The banks, by and large, do not recognize the colour of money. (Only now after terrorism became such a threat and under international pressure the norms have become a little strict).  For them, customer confidentiality and profitability are overriding considerations. The enforcement agencies pursuing the audit trail often run into the formidable wall of Bank secrecy and customer confidentiality norms. Banking regulation in every jurisdiction makes it difficult to obtain information. Section 4 of the Indian Bankers Book Evidence Act 1891 provides for the production of the certified copies of the entries in a banker’s book in a legal proceeding. Section 5 of the same Act stipulates that a no officer of a bank shall in any legal proceeding to which the bank is not a party be compelled to produce any bankers’ books. The standard demand made by the banking agencies for proofs of the criminality of the funds begs the question. The criminality cannot be established without the willing co-operation of the bank authorities if one is looking for suspicious or criminal transactions. 
Even in a wholly domestic environment it is extremely difficult to secure the cooperation of the banks. In an international context, it is nebulous and subject to fewer controls of the jurisdiction where the money was earned. An assurance of absolute secrecy and hiding from prying eyes is marketed as a privilege by the offshore banks, which can be bought relatively cheaply.

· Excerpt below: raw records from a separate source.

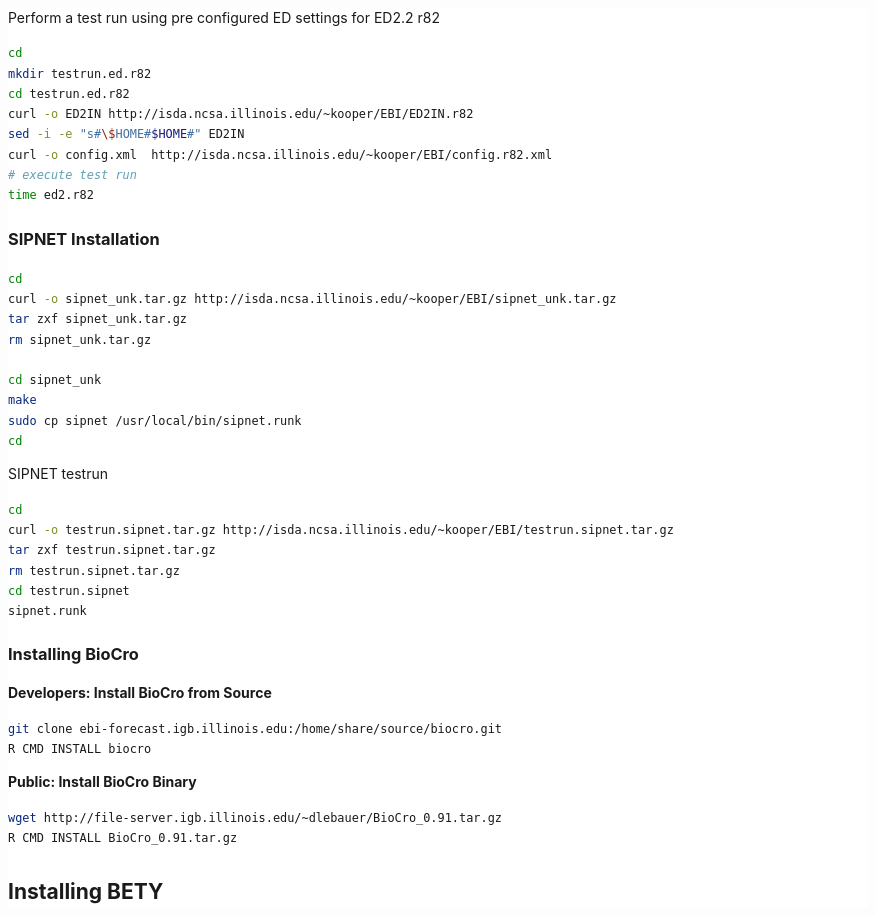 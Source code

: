 Perform a test run using pre configured ED settings for ED2.2 r82

```bash
cd
mkdir testrun.ed.r82
cd testrun.ed.r82
curl -o ED2IN http://isda.ncsa.illinois.edu/~kooper/EBI/ED2IN.r82
sed -i -e "s#\$HOME#$HOME#" ED2IN
curl -o config.xml  http://isda.ncsa.illinois.edu/~kooper/EBI/config.r82.xml
# execute test run
time ed2.r82
```

### SIPNET Installation

```bash
cd
curl -o sipnet_unk.tar.gz http://isda.ncsa.illinois.edu/~kooper/EBI/sipnet_unk.tar.gz
tar zxf sipnet_unk.tar.gz
rm sipnet_unk.tar.gz

cd sipnet_unk
make
sudo cp sipnet /usr/local/bin/sipnet.runk
cd
```

SIPNET testrun

```bash
cd
curl -o testrun.sipnet.tar.gz http://isda.ncsa.illinois.edu/~kooper/EBI/testrun.sipnet.tar.gz
tar zxf testrun.sipnet.tar.gz
rm testrun.sipnet.tar.gz
cd testrun.sipnet
sipnet.runk
```

### Installing BioCro

**Developers: Install BioCro from Source** 

```bash
git clone ebi-forecast.igb.illinois.edu:/home/share/source/biocro.git
R CMD INSTALL biocro
```

**Public: Install BioCro Binary**

```bash
wget http://file-server.igb.illinois.edu/~dlebauer/BioCro_0.91.tar.gz
R CMD INSTALL BioCro_0.91.tar.gz
```

## Installing BETY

That is the reason our leaders and captains of industry, and the other hoarders of black money, flock to them. This is the corpus of money that distorts, subverts and otherwise compromises the economic live of the nation 
The underground money is being driven over ground, and for sheer survival they have to end up with the bank. At the same time the banks are being compelled to record ownership. Let us recall that the objective of agencies responsible for containing white collar crime and tax evasion is to identify their funds and establish its ownership. To describe the situation the word ‘Compellence”, a word that I came across in the context of strategic debate, would be eminently suited. “Compellence” has been described as a set of actions or positions that force an opponent to take some action desired by the initial actor. It is the opposite of deterrence, in which the actions are intended to prevent an opponent from taking some action. Here it is a two way compellence. 
Of course there will be intermediaries, middlemen, third party transactions. But they will be people, identifiable by their PAN Cards. The more the merrier. The more numbers of people come in, the financial inclusiveness policy will get a boost, but there will be a precious hoard of data for future investigations to keep them busy for long. The connection can be established at leisure by any enforcement agency that knows its marbles.